Friday, June 10, 2011

Introduction

  This isn't much of an introduction, but considering it's 2:15am and I haven't slept properly for three weeks, it's the best you're going to get. My name's Clive Moore, I'm a treasure hunter, and currently I hold ownership of the Seelie Ring - a ring created by the Seelie Court, that contains a creature who would serve loyally whoever wore the ring, for the rest of their life or until the ring could be removed. Which is pretty much impossible, if I may add. But, things weren't always this way. In fact, I used to be a normal guy. Greedy, I admit, yet average. It was my lust for wealth and excitement that brought this whole ordeal upon me. The Seelie Court originated somewhere in Ireland, the Unseelie Court located in southern Scotland. Now, if you're not familiar with the two...Go Google it. I'm tired as fuck and I'm sure not going to explain it to you morons. Anyway, if it weren't for my love of gaining more and more money from old shit I scavenged from some old ruins, I wouldn't have met Rusalka - my 'lovely' hob friend. Well, perhaps 'lovely' isn't the best way to describe her.
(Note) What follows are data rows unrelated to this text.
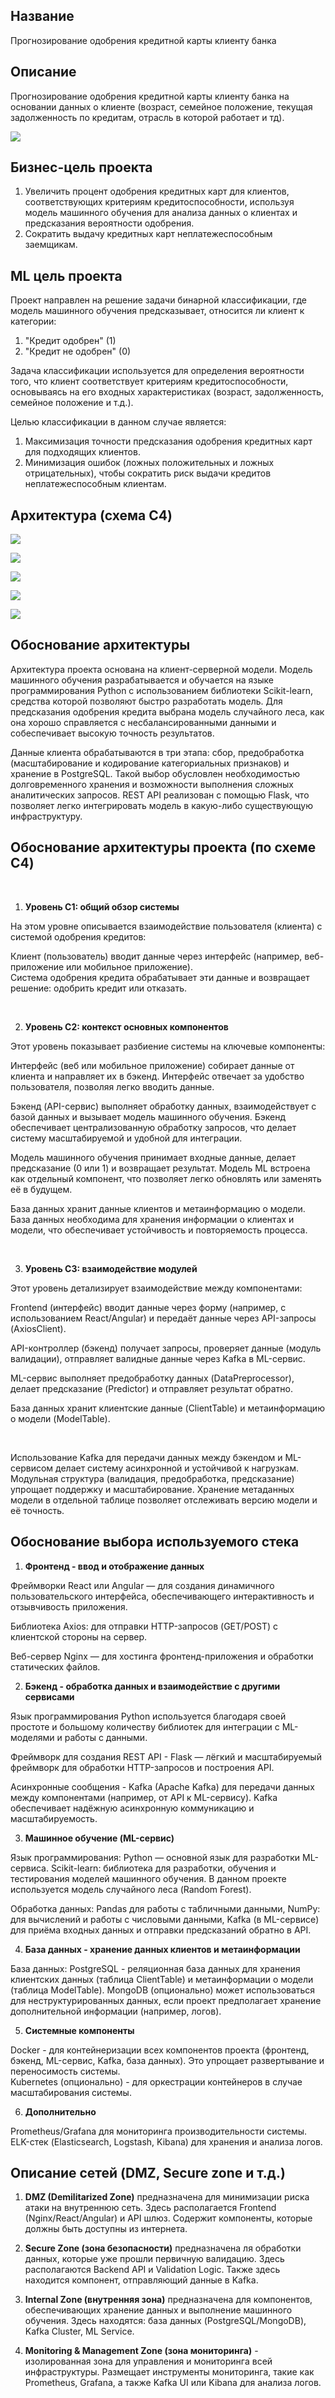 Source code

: ## Название  
  
Прогнозирование одобрения кредитной карты клиенту банка 

## Описание  

Прогнозирование одобрения кредитной карты клиенту банка на основании данных о клиенте (возраст, семейное положение, текущая задолженность по кредитам, отрасль в которой работает и тд).

![](images/input-output.png)

## Бизнес-цель проекта
 
1. Увеличить процент одобрения кредитных карт для клиентов, соответствующих критериям кредитоспособности, используя модель машинного обучения для анализа данных о клиентах и предсказания вероятности одобрения. 
2. Сократить выдачу кредитных карт неплатежеспособным заемщикам.

## ML цель проекта  

Проект направлен на решение задачи бинарной классификации, где модель машинного обучения предсказывает, относится ли клиент к категории:
1. "Кредит одобрен" (1)
2. "Кредит не одобрен" (0)

Задача классификации используется для определения вероятности того, что клиент соответствует критериям кредитоспособности, основываясь на его входных характеристиках (возраст, задолженность, семейное положение и т.д.).

Целью классификации в данном случае является:  
1. Максимизация точности предсказания одобрения кредитных карт для подходящих клиентов.  
2. Минимизация ошибок (ложных положительных и ложных отрицательных), чтобы сократить риск выдачи кредитов неплатежеспособным клиентам.

 ## Архитектура (схема C4)

![](images/C1-C4.png)

![](images/C1.png)

![](images/C2.png)

![](images/C3.png)

![](images/C4.png)

## Обоснование архитектуры  

Архитектура проекта основана на клиент-серверной модели. Модель машинного обучения разрабатывается и обучается на языке программирования Python с использованием библиотеки Scikit-learn, средства которой позволяют быстро разработать модель. Для предсказания одобрения кредита выбрана модель случайного леса, как она хорошо справляется с несбалансированными данными и собеспечивает высокую точность результатов.  

Данные клиента обрабатываются в три этапа: сбор, предобработка (масштабирование и кодирование категориальных признаков) и хранение в PostgreSQL. Такой выбор обусловлен необходимостью долговременного хранения и возможности выполнения сложных аналитических запросов. REST API реализован с помощью Flask, что позволяет легко интегрировать модель в какую-либо существующую инфраструктуру.

## Обоснование архитектуры проекта (по схеме C4)  

<br>

1. **Уровень C1: общий обзор системы**

На этом уровне описывается взаимодействие пользователя (клиента) с системой одобрения кредитов:  

Клиент (пользователь) вводит данные через интерфейс (например, веб-приложение или мобильное приложение).  
Система одобрения кредита обрабатывает эти данные и возвращает решение: одобрить кредит или отказать.  

<br>

2. **Уровень C2: контекст основных компонентов**

Этот уровень показывает разбиение системы на ключевые компоненты:  

Интерфейс (веб или мобильное приложение) собирает данные от клиента и направляет их в бэкенд. Интерфейс отвечает за удобство пользователя, позволяя легко вводить данные. 

Бэкенд (API-сервис) выполняет обработку данных, взаимодействует с базой данных и вызывает модель машинного обучения. Бэкенд обеспечивает централизованную обработку запросов, что делает систему масштабируемой и удобной для интеграции.  

Модель машинного обучения принимает входные данные, делает предсказание (0 или 1) и возвращает результат. Модель ML встроена как отдельный компонент, что позволяет легко обновлять или заменять её в будущем.  

База данных хранит данные клиентов и метаинформацию о модели. База данных необходима для хранения информации о клиентах и модели, что обеспечивает устойчивость и повторяемость процесса.  

<br>

3. **Уровень C3: взаимодействие модулей**

Этот уровень детализирует взаимодействие между компонентами:

Frontend (интерфейс) вводит данные через форму (например, с использованием React/Angular) и передаёт данные через API-запросы (AxiosClient).  

API-контроллер (бэкенд) получает запросы, проверяет данные (модуль валидации), отправляет валидные данные через Kafka в ML-сервис.  

ML-сервис выполняет предобработку данных (DataPreprocessor), делает предсказание (Predictor) и отправляет результат обратно. 

База данных хранит клиентские данные (ClientTable) и метаинформацию о модели (ModelTable).

<br>

Использование Kafka для передачи данных между бэкендом и ML-сервисом делает систему асинхронной и устойчивой к нагрузкам. Модульная структура (валидация, предобработка, предсказание) упрощает поддержку и масштабирование. Хранение метаданных модели в отдельной таблице позволяет отслеживать версию модели и её точность.

## Обоснование выбора используемого стека  

1. **Фронтенд - ввод и отображение данных**
  
Фреймворки React или Angular — для создания динамичного пользовательского интерфейса, обеспечивающего интерактивность и отзывчивость приложения.

Библиотека Axios: для отправки HTTP-запросов (GET/POST) с клиентской стороны на сервер.

Веб-сервер Nginx — для хостинга фронтенд-приложения и обработки статических файлов.

2. **Бэкенд - обработка данных и взаимодействие с другими сервисами**

Язык программирования Python используется благодаря своей простоте и большому количеству библиотек для интеграции с ML-моделями и работы с данными.

Фреймворк для создания REST API - Flask — лёгкий и масштабируемый фреймворк для обработки HTTP-запросов и построения API.

Асинхронные сообщения - Kafka (Apache Kafka) для передачи данных между компонентами (например, от API к ML-сервису). Kafka обеспечивает надёжную асинхронную коммуникацию и масштабируемость.

3. **Машинное обучение (ML-сервис)**

Язык программирования: Python — основной язык для разработки ML-сервиса.
Scikit-learn: библиотека для разработки, обучения и тестирования моделей машинного обучения. В данном проекте используется модель случайного леса (Random Forest).

Обработка данных: Pandas для работы с табличными данными, NumPy: для вычислений и работы с числовыми данными, Kafka (в ML-сервисе) для приёма входных данных и отправки предсказаний обратно в API.

4. **База данных - хранение данных клиентов и метаинформации**

База данных: PostgreSQL - реляционная база данных для хранения клиентских данных (таблица ClientTable) и метаинформации о модели (таблица ModelTable). MongoDB (опционально) может использоваться для неструктурированных данных, если проект предполагает хранение дополнительной информации (например, логов).

5. **Системные компоненты**
 
Docker - для контейнеризации всех компонентов проекта (фронтенд, бэкенд, ML-сервис, Kafka, база данных). Это упрощает развертывание и переносимость системы.  
Kubernetes (опционально) - для оркестрации контейнеров в случае масштабирования системы.

6. **Дополнительно**

Prometheus/Grafana для мониторинга производительности системы.  
ELK-стек (Elasticsearch, Logstash, Kibana) для хранения и анализа логов.

## Описание сетей (DMZ, Secure zone и т.д.)  

1. **DMZ (Demilitarized Zone)** предназначена для минимизации риска атаки на внутреннюю сеть. Здесь располагается Frontend (Nginx/React/Angular) и API шлюз. Содержит компоненты, которые должны быть доступны из интернета.

2.	**Secure Zone (зона безопасности)** предназначена ля обработки данных, которые уже прошли первичную валидацию. Здесь располагаются Backend API и Validation Logic. Также здесь находится компонент, отправляющий данные в Kafka.

3.	**Internal Zone (внутренняя зона)** предназначена для компонентов, обеспечивающих хранение данных и выполнение машинного обучения. Здесь находятся: база данных (PostgreSQL/MongoDB), Kafka Cluster, ML Service.

4.	**Monitoring & Management Zone (зона мониторинга)** - изолированная зона для управления и мониторинга всей инфраструктуры. Размещает инструменты мониторинга, такие как Prometheus, Grafana, а также Kafka UI или Kibana для анализа логов.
  Also, please don't assume just because I'm tired that explains why I'm impatient. Here's my moral: Say what you want to say, get it out of your fucking mouth already, or shut the hell up and stop wasting my time. That's the one rule I'm asking you to follow. Other than that, do whatever the hell you want, just don't piss me the fuck off. If you don't agree with me, keep it to yourself. If you don't believe me, I don't give a damn; my family doesn't, my "friends" never did in the end, so I've already adapted to that. I've been sent to a fucking shrink for Christ's sake. Don't think you're going to piss me off just by doubting what I say. Thanks.


  Now that that's out of the way, I think I've said enough. If not, and if you're still wondering about a few things I might not have mentioned...Then wait 'till the next fucking post.